Ed has the features of a bulldog – a big barrel chest, a thick-set neck and determined, prominent jawline. He certainly has the determination of a bull terrier, shown in the way he pursues his objectives. There, the canine similarities end. Ed has a brilliant mind, and dazzles with a stunning recall of impressive facts, figures and arguments. In the interview, he turned a positively cherubic countenance to his questioners as he listened intently to the questions. I can imagine him going down well with civil servants in his department. He’s an extremely skilful Secretary of State.

Overall, Ed gave an exceptionally compelling narrative on the remarkable job being done by the government to fight climate change. I know this article could be accused of sounding like “Pravda” (and by all means balance it by reading Quentin Letts’ ludicrous piece on him), but I was genuinely very impressed by Ed and the work he is doing at the Department of Energy and Climate Change. However, as usual, I am a sucker for punishment, so I look forward to your comments.

Here is a couple of the key points which came up during the talk and interview, and then a load more will follow in a “part two” article later (which will include Ed’s thoughts on the thorny topic of nuclear power):

Investment in carbon reduction

Ed has written about this here and was brandishing the government’s Energy Investment Report.

The key line which stood out, for me, is that the Department of Energy and Climate Change is putting in more investment than the rest of the government put together. There has been a trebling of renewables powering the electricity grid.

The balance between state and market

The key point Ed made was that there is a need for a finely balanced approach.
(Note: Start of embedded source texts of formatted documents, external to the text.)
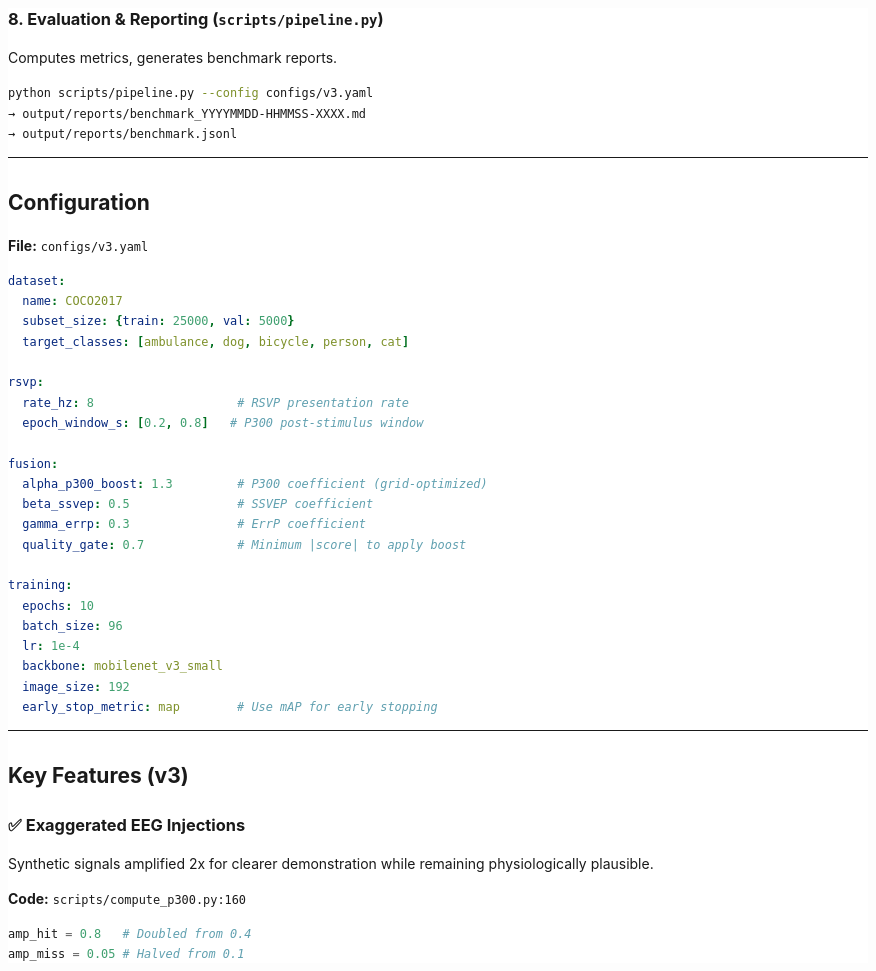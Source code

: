 ### 8. **Evaluation & Reporting** (`scripts/pipeline.py`)
Computes metrics, generates benchmark reports.

```bash
python scripts/pipeline.py --config configs/v3.yaml
→ output/reports/benchmark_YYYYMMDD-HHMMSS-XXXX.md
→ output/reports/benchmark.jsonl
```

---

## Configuration

**File:** `configs/v3.yaml`

```yaml
dataset:
  name: COCO2017
  subset_size: {train: 25000, val: 5000}
  target_classes: [ambulance, dog, bicycle, person, cat]

rsvp:
  rate_hz: 8                    # RSVP presentation rate
  epoch_window_s: [0.2, 0.8]   # P300 post-stimulus window

fusion:
  alpha_p300_boost: 1.3         # P300 coefficient (grid-optimized)
  beta_ssvep: 0.5               # SSVEP coefficient
  gamma_errp: 0.3               # ErrP coefficient
  quality_gate: 0.7             # Minimum |score| to apply boost

training:
  epochs: 10
  batch_size: 96
  lr: 1e-4
  backbone: mobilenet_v3_small
  image_size: 192
  early_stop_metric: map        # Use mAP for early stopping
```

---

## Key Features (v3)

### ✅ **Exaggerated EEG Injections**
Synthetic signals amplified 2x for clearer demonstration while remaining physiologically plausible.

**Code:** `scripts/compute_p300.py:160`
```python
amp_hit = 0.8   # Doubled from 0.4
amp_miss = 0.05 # Halved from 0.1
```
The binary, one/zero, black/white debate between government intervention and total non-intervention is pointless. There are three main areas, and each demands markedly different approaches: 1) Decarbonisation 2) Energy security and 3) Energy prices. The questions we should be asking are: Which type of intervention is suitable in each situation? Where and when? Is fostering competition the right approach? Or creating new markets? Or actual regulation, for example: emissions performance standards for coal power stations?

The bottom line, Ed said, is that the government must intervene to achieve our energy and climate goals.

* Paul Walter is a Liberal Democrat activist. He is one of the Liberal Democrat Voice team. He blogs at Liberal Burblings.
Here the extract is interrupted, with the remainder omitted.